TASK PROMPT.
From the data below, set down exactly the lines between the one holding "a joy to experience." and the one holding "you've let yourself", inclusive, and no others.

(Records from a data source)
=== Section Start ===

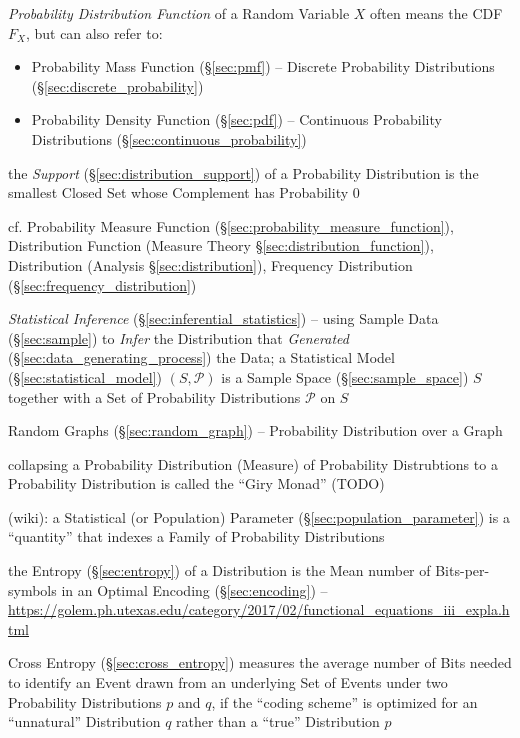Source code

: \emph{Probability Distribution Function} of a Random Variable $X$ often means
the CDF $F_X$, but can also refer
to:
\begin{itemize}
  \item Probability Mass Function (\S\ref{sec:pmf}) -- Discrete Probability
    Distributions (\S\ref{sec:discrete_probability})
  \item Probability Density Function (\S\ref{sec:pdf}) -- Continuous Probability
    Distributions (\S\ref{sec:continuous_probability})
\end{itemize}

the \emph{Support} (\S\ref{sec:distribution_support}) of a Probability
Distribution is the smallest Closed Set whose Complement has Probability $0$

\fist cf. Probability Measure Function
(\S\ref{sec:probability_measure_function}), Distribution Function (Measure
Theory \S\ref{sec:distribution_function}), Distribution (Analysis
\S\ref{sec:distribution}), Frequency Distribution
(\S\ref{sec:frequency_distribution})

\fist \emph{Statistical Inference} (\S\ref{sec:inferential_statistics}) -- using
Sample Data (\S\ref{sec:sample}) to \emph{Infer} the Distribution that
\emph{Generated} (\S\ref{sec:data_generating_process}) the Data; a Statistical
Model (\S\ref{sec:statistical_model}) $(S,\mathcal{P})$ is a Sample Space
(\S\ref{sec:sample_space}) $S$ together with a Set of Probability Distributions
$\mathcal{P}$ on $S$

\fist Random Graphs (\S\ref{sec:random_graph}) -- Probability Distribution over
a Graph

collapsing a Probability Distribution (Measure) of Probability Distrubtions to a
Probability Distribution is called the ``Giry Monad'' (TODO)

(wiki): a Statistical (or Population) Parameter
(\S\ref{sec:population_parameter}) is a ``quantity'' that indexes a Family of
Probability Distributions

the Entropy (\S\ref{sec:entropy}) of a Distribution is the Mean number
of Bits-per-symbols in an Optimal Encoding (\S\ref{sec:encoding}) --
\url{https://golem.ph.utexas.edu/category/2017/02/functional_equations_iii_expla.html}

Cross Entropy (\S\ref{sec:cross_entropy}) measures the average number of Bits
needed to identify an Event drawn from an underlying Set of Events under two
Probability Distributions $p$ and $q$, if the ``coding scheme'' is optimized for
an ``unnatural'' Distribution $q$ rather than a ``true'' Distribution $p$

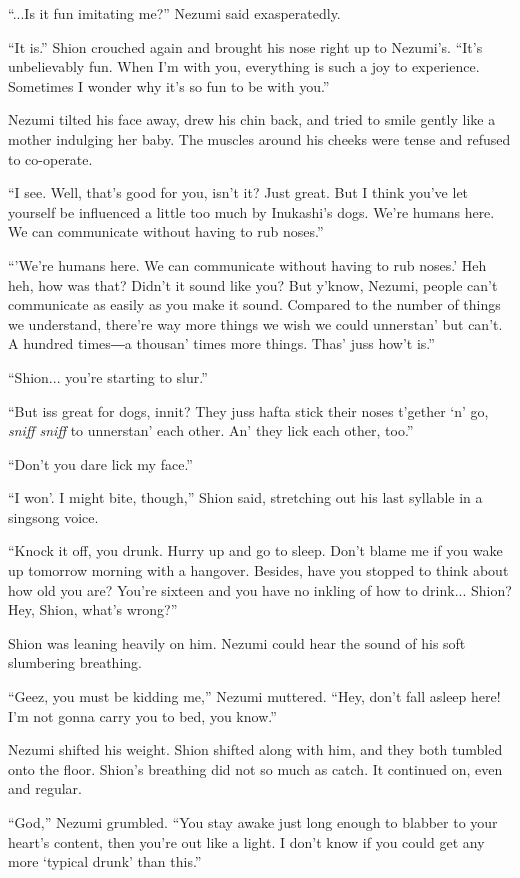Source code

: ``...Is it fun imitating me?'' Nezumi said exasperatedly.

``It is.'' Shion crouched again and brought his nose right up to
Nezumi's. ``It's unbelievably fun. When I'm with you, everything is such
a joy to experience. Sometimes I wonder why it's so fun to be with
you.''

Nezumi tilted his face away, drew his chin back, and tried to smile
gently like a mother indulging her baby. The muscles around his cheeks
were tense and refused to co-operate.

``I see. Well, that's good for you, isn't it? Just great. But I think
you've let yourself be influenced a little too much by Inukashi's dogs.
We're humans here. We can communicate without having to rub noses.''

``'We're humans here. We can communicate without having to rub noses.'
Heh heh, how was that? Didn't it sound like you? But y'know, Nezumi,
people can't communicate as easily as you make it sound. Compared to the
number of things we understand, there're way more things we wish we
could unnerstan' but can't. A hundred times―a thousan' times more
things. Thas' juss how't is.''

``Shion... you're starting to slur.''

``But iss great for dogs, innit? They juss hafta stick their noses
t'gether `n' go, \emph{sniff sniff} to unnerstan' each other. An' they lick
each other, too.''

``Don't you dare lick my face.''

``I won'. I might bite, though,'' Shion said, stretching out his last
syllable in a singsong voice.

``Knock it off, you drunk. Hurry up and go to sleep. Don't blame me if
you wake up tomorrow morning with a hangover. Besides, have you stopped
to think about how old you are? You're sixteen and you have no inkling
of how to drink... Shion? Hey, Shion, what's wrong?''

Shion was leaning heavily on him. Nezumi could hear the sound of his
soft slumbering breathing.

``Geez, you must be kidding me,'' Nezumi muttered. ``Hey, don't fall
asleep here! I'm not gonna carry you to bed, you know.''

Nezumi shifted his weight. Shion shifted along with him, and they both
tumbled onto the floor. Shion's breathing did not so much as catch. It
continued on, even and regular.

``God,'' Nezumi grumbled. ``You stay awake just long enough to blabber
to your heart's content, then you're out like a light. I don't know if
you could get any more `typical drunk' than this.''

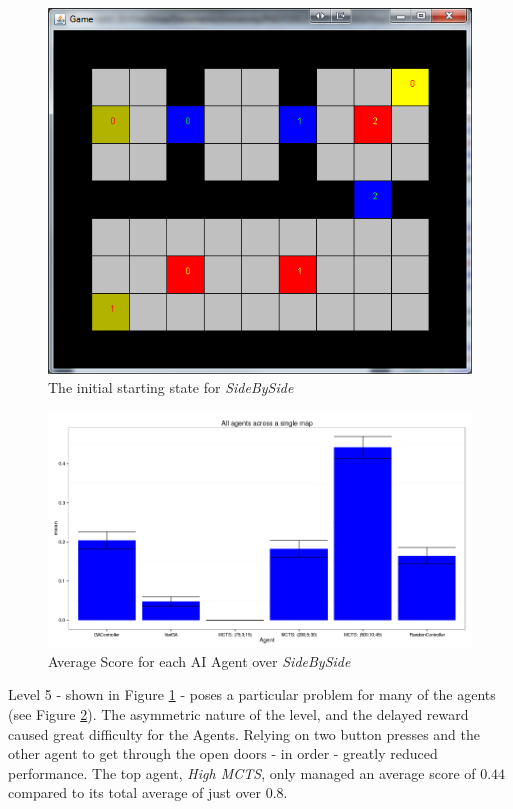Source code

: \documentclass{IEEEtran}
\begin{document}
\begin{figure}[!ht]
\centering
\includegraphics[scale=0.5]{level5}
\caption{The initial starting state for \emph{SideBySide}}
\label{Level5State}
\end{figure}

\begin{figure}[!ht]
\centering
\includegraphics[width = \linewidth]{level5-txt-scores}
\caption{Average Score for each AI Agent over \emph{SideBySide}}
\label{avgScoreMap5}
\end{figure}

Level 5 - shown in Figure \ref{Level5State} - poses a particular problem for many of the agents (see Figure \ref{avgScoreMap5}). The asymmetric nature of the level, and the delayed reward caused great difficulty for the Agents. Relying on two button presses and the other agent to get through the open doors - in order - greatly reduced performance. The top agent, \emph{High MCTS}, only managed an average score of $0.44$ compared to its total average of just over $0.8$.
\end{document}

=== Section End ===

OUTPUT OF THE EXERCISE.
a joy to experience. Sometimes I wonder why it's so fun to be with
you.''

Nezumi tilted his face away, drew his chin back, and tried to smile
gently like a mother indulging her baby. The muscles around his cheeks
were tense and refused to co-operate.

``I see. Well, that's good for you, isn't it? Just great. But I think
you've let yourself be influenced a little too much by Inukashi's dogs.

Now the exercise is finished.